東京工業大学は2024年6月17日、工学院 電気電子系の加藤星凪大学院生、同 科学技術創成研究院 未来産業技術研究所の白根篤史准教授、同 工学院 電気電子系の岡田健一教授が、国内で利用可能な5.7GHz帯の無線電力伝送を利用して動作するミリ波帯5G中継器の開発に成功したと発表した。

無線電力伝送の5.7GHz帯と、ミリ波帯5G通信の28GHz帯という、大きく離れた2つの周波数帯に同時対応するICチップの開発に世界で初めて成功した。

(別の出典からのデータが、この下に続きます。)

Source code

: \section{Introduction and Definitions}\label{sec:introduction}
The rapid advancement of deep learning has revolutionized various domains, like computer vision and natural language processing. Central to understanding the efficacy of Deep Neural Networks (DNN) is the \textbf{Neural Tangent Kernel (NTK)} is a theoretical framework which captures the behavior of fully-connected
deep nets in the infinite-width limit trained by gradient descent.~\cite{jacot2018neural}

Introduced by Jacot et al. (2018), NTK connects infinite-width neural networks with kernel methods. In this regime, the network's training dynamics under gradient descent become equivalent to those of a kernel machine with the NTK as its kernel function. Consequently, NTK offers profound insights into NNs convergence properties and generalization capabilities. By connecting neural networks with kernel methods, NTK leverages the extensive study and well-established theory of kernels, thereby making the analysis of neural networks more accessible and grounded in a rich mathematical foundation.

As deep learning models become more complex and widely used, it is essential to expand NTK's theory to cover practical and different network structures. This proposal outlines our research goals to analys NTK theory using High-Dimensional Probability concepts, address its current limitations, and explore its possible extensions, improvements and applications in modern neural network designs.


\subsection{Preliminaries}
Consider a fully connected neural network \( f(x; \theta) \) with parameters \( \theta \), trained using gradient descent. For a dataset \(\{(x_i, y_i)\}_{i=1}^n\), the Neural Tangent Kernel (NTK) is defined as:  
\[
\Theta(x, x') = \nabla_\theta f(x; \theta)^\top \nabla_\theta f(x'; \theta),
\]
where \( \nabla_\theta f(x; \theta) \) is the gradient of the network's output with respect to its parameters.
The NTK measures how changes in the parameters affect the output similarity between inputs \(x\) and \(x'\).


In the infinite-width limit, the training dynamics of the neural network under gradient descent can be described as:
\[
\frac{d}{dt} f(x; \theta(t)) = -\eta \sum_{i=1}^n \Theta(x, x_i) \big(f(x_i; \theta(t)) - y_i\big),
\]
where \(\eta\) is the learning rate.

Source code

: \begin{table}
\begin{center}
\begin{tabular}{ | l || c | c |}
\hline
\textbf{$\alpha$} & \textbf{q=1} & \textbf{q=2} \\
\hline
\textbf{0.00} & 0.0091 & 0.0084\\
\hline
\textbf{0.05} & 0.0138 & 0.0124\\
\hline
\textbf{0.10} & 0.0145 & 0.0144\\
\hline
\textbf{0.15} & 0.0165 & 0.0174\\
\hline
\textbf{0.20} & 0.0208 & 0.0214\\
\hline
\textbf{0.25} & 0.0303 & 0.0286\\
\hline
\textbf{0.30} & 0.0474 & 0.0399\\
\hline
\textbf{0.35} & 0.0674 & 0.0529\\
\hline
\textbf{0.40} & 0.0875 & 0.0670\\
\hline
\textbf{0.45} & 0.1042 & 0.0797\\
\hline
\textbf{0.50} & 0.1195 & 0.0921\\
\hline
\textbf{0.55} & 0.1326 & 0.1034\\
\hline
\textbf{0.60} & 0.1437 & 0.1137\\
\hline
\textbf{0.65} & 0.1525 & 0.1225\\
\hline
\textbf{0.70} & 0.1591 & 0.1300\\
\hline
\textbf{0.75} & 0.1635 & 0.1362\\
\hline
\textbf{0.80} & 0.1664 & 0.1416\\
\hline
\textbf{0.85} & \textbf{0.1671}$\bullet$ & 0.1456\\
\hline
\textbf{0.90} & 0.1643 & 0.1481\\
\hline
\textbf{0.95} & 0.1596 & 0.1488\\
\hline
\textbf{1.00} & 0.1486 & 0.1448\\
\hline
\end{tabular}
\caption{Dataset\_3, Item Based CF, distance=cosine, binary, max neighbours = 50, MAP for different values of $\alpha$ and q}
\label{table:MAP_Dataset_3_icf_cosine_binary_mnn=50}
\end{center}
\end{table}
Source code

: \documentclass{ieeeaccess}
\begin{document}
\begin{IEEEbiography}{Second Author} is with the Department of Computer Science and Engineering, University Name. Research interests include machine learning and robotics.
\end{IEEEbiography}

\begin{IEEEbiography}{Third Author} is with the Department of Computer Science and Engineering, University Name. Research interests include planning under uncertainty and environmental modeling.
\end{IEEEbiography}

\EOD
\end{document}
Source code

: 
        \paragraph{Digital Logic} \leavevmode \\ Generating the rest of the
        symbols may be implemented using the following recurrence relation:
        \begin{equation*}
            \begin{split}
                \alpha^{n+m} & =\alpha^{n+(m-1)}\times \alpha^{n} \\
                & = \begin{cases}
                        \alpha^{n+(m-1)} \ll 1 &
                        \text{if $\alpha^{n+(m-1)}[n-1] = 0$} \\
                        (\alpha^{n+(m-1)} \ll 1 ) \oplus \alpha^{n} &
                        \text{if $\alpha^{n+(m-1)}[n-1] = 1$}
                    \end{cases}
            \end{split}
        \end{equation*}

同大の研究グループはこれまでに、周波数の比較的近い24GHz帯での無線電力伝送と28GHz帯での5G通信による中継器の実現には成功していた。だが、24GHz帯の無線電力伝送は国内では未認可であるほか、伝送距離が短いという問題があった。

本研究における電源不要のミリ波帯5G中継機

本研究における電源不要のミリ波帯5G中継機

そこで本研究では、新たに4次サブハーモニックミキサを利用した整流器型ミキサ回路を考案。安価で量産が可能なシリコンCMOSプロセスによってICを作成した。

試作したICを搭載した5G中継器は、国内で利用可能な5.7GHz帯での無線電力伝送によって、最大電力変換効率55%で整流器1個あたり6.5mWの直流電力を生成可能という。さらに28GHz帯の5G通信において、±50°のビームフォーミング性能と、5%以下の良好なEVM特性を達成している。

今回開発した中継器は、これまで設置が難しかった多くの場所に設置可能なため、ミリ波帯5G通信のカバレッジを飛躍的に広げられる。また、スマートファクトリーの実現に必要な工場内無線通信や、中継器機能を持つドローンなど、さまざまな場面への応用が期待されている。